> [Aim of the exercise]: The answer should consist of the records below, repeated exactly, and no pictures.

(Collected data)
=== Begin Enclosure ===

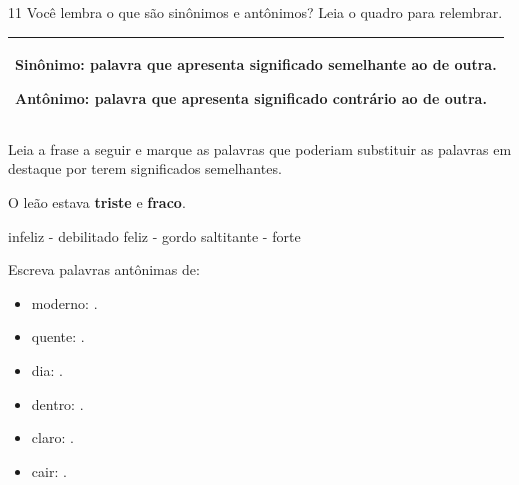 \begin{multicols}{2}







\end{multicols}

\num{11} Você lembra o que são sinônimos e antônimos? Leia o quadro para
relembrar.


\begin{longtable}[]{@{}l@{}}
\toprule
\begin{minipage}[t]{0.97\columnwidth}\raggedright\strut
\textbf{Sinônimo}: palavra que apresenta significado semelhante ao de
outra.

\textbf{Antônimo}: palavra que apresenta significado contrário ao de
outra.
\strut
\end{minipage}\tabularnewline
\bottomrule
\end{longtable}

\begin{escolha}[itemsep=-5pt]
\item Leia a frase a seguir e marque as palavras que poderiam substituir as
palavras em destaque por terem significados semelhantes.

O leão estava \textbf{triste} e \textbf{fraco}.

\begin{boxlist}
 infeliz - debilitado
 feliz - gordo
 saltitante - forte
\end{boxlist}

\item Escreva palavras antônimas de:

\begin{itemize}
\item
  moderno: .
\item
  quente: .
\item
  dia: .
\item
  dentro: .
\item
  claro: .
\item
  cair: .
\end{itemize}
\end{escolha}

=== End Enclosure ===

> [Task answer]:
 \begin{multicols}{2}







\end{multicols}

\num{11} Você lembra o que são sinônimos e antônimos? Leia o quadro para
relembrar.


\begin{longtable}[]{@{}l@{}}
\toprule
\begin{minipage}[t]{0.97\columnwidth}\raggedright\strut
\textbf{Sinônimo}: palavra que apresenta significado semelhante ao de
outra.

\textbf{Antônimo}: palavra que apresenta significado contrário ao de
outra.
\strut
\end{minipage}\tabularnewline
\bottomrule
\end{longtable}

\begin{escolha}[itemsep=-5pt]
\item Leia a frase a seguir e marque as palavras que poderiam substituir as
palavras em destaque por terem significados semelhantes.

O leão estava \textbf{triste} e \textbf{fraco}.

\begin{boxlist}
 infeliz - debilitado
 feliz - gordo
 saltitante - forte
\end{boxlist}

\item Escreva palavras antônimas de:

\begin{itemize}
\item
  moderno: .
\item
  quente: .
\item
  dia: .
\item
  dentro: .
\item
  claro: .
\item
  cair: .
\end{itemize}
\end{escolha}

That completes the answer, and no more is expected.